California Marijuana Boom Destroying 25% of Stream Flows

As Breitbart News reported in “Pot Tax: Sacramento Politicians ‘Jonesing’ for a Spending Fix,” the Democrat-controlled California Legislature is desperate for marijuana taxes, which could arise from a 2016 ballot initiative legalizing marijuana, in hopes of gaining a consistent new tax revenue source.

However, the California Department of Fish and Wildlife (CDFW) estimates that illegal pot growing is drying up watersheds and causing some at-risk fisheries to approach collapse.

Department of Fish and Wildlife officials estimated that marijuana production on California public lands has increased by 55 to 100 percent in fragile north coast watersheds over the past five years. This boom is destroying fisheries in some California rivers and streams that have dried up.

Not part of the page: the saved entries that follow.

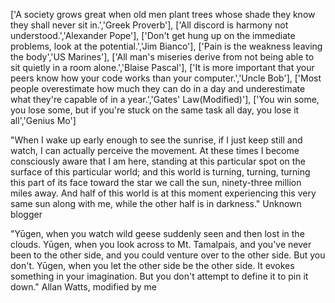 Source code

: ['A society grows great when old men plant trees whose shade they know they shall never sit in.','Greek Proverb'],
['All discord is harmony not understood.','Alexander Pope'],
['Don't get hung up on the immediate problems, look at the potential.','Jim Bianco'],
['Pain is the weakness leaving the body','US Marines'],
['All man's miseries derive from not being able to sit quietly in a room alone.','Blaise Pascal'],
['It is more important that your peers know how your code works than your computer.','Uncle Bob'],
['Most people overestimate how much they can do in a day and underestimate what they're capable of in a year.','Gates' Law(Modified)'], 
['You win some, you lose some, but if you're stuck on the same task all day, you lose it all','Genius Mo']

"When I wake up early enough to see the sunrise, if I just keep still and watch, I can actually perceive the movement. At these times I become consciously aware that I am here, standing at this particular spot on the surface of this particular world; and this world is turning, turning, turning this part of its face toward the star we call the sun, ninety-three million miles away. And half of this world is at this moment experiencing this very same sun along with me, while the other half is in darkness."
Unknown blogger

"Yūgen, when you watch wild geese suddenly seen and then lost in the clouds. Yūgen, when you look across to Mt. Tamalpais, and you've never been to the other side, and you could venture over to the other side. But you don't. Yūgen, when you let the other side be the other side. It evokes something in your imagination. But you don't attempt to define it to pin it down." 
Allan Watts, modified by me
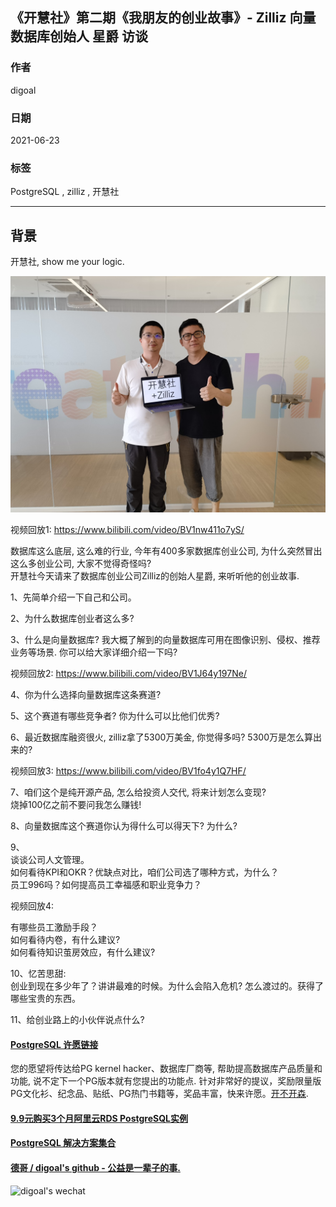 ## 《开慧社》第二期《我朋友的创业故事》- Zilliz 向量数据库创始人 星爵 访谈  
  
### 作者  
digoal  
  
### 日期  
2021-06-23   
  
### 标签  
PostgreSQL , zilliz , 开慧社   
  
----  
  
## 背景  
开慧社, show me your logic.     
  
![pic](20210623_01_pic_001.jpg)  
    
视频回放1: https://www.bilibili.com/video/BV1nw411o7yS/    
    
数据库这么底层, 这么难的行业, 今年有400多家数据库创业公司, 为什么突然冒出这么多创业公司, 大家不觉得奇怪吗?     
开慧社今天请来了数据库创业公司Zilliz的创始人星爵, 来听听他的创业故事.     
    
1、先简单介绍一下自己和公司。    
    
2、为什么数据库创业者这么多?     
    
3、什么是向量数据库? 我大概了解到的向量数据库可用在图像识别、侵权、推荐业务等场景. 你可以给大家详细介绍一下吗?     
  
视频回放2: https://www.bilibili.com/video/BV1J64y197Ne/   
    
4、你为什么选择向量数据库这条赛道?     
    
5、这个赛道有哪些竞争者? 你为什么可以比他们优秀?     
    
6、最近数据库融资很火, zilliz拿了5300万美金, 你觉得多吗? 5300万是怎么算出来的?    
  
视频回放3: https://www.bilibili.com/video/BV1fo4y1Q7HF/   
    
7、咱们这个是纯开源产品, 怎么给投资人交代, 将来计划怎么变现?     
烧掉100亿之前不要问我怎么赚钱!   
    
8、向量数据库这个赛道你认为得什么可以得天下? 为什么?      
    
9、    
谈谈公司人文管理。    
如何看待KPI和OKR？优缺点对比，咱们公司选了哪种方式，为什么？    
员工996吗？如何提高员工幸福感和职业竞争力？    
  
视频回放4:  
  
有哪些员工激励手段？    
如何看待内卷，有什么建议?    
如何看待知识茧房效应，有什么建议?    
    
10、忆苦思甜:     
创业到现在多少年了？讲讲最难的时候。为什么会陷入危机? 怎么渡过的。获得了哪些宝贵的东西。    
    
11、给创业路上的小伙伴说点什么?    
    
    
  
#### [PostgreSQL 许愿链接](https://github.com/digoal/blog/issues/76 "269ac3d1c492e938c0191101c7238216")
您的愿望将传达给PG kernel hacker、数据库厂商等, 帮助提高数据库产品质量和功能, 说不定下一个PG版本就有您提出的功能点. 针对非常好的提议，奖励限量版PG文化衫、纪念品、贴纸、PG热门书籍等，奖品丰富，快来许愿。[开不开森](https://github.com/digoal/blog/issues/76 "269ac3d1c492e938c0191101c7238216").  
  
  
#### [9.9元购买3个月阿里云RDS PostgreSQL实例](https://www.aliyun.com/database/postgresqlactivity "57258f76c37864c6e6d23383d05714ea")
  
  
#### [PostgreSQL 解决方案集合](https://yq.aliyun.com/topic/118 "40cff096e9ed7122c512b35d8561d9c8")
  
  
#### [德哥 / digoal's github - 公益是一辈子的事.](https://github.com/digoal/blog/blob/master/README.md "22709685feb7cab07d30f30387f0a9ae")
  
  
![digoal's wechat](../pic/digoal_weixin.jpg "f7ad92eeba24523fd47a6e1a0e691b59")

A CDFW-sponsored study of four northwestern streams found that some illegal marijuana groves consumed 20-to-30 percent of stream flows during the “dry summer low-flow season–a crucial period for salmon and other species–as well as marijuana cultivation.” The cultivation has led to a spectrum of environmental challenges that are associated with habitat damage.

Peter Moyle, a fisheries expert with University of California Davis and a member of the Public Policy Institute’s Water Policy Center, reported, “All of these operations are taking water directly from streams, sucking away water from endangered Coho salmon, steelhead, tailed frogs, and other stream-dwellers, while damaging the banks of the streams. These diversions require permits–both from CDFW for stream alteration and from the State Water Board for diverting water–but few such permits seem to have been issued.”

Governor Jerry Brown earmarked $3.3 million in last year’s budget in an effort to begin enforcing marijuana cultivation rules in an effort to slow water depletion and that threatens endangered species.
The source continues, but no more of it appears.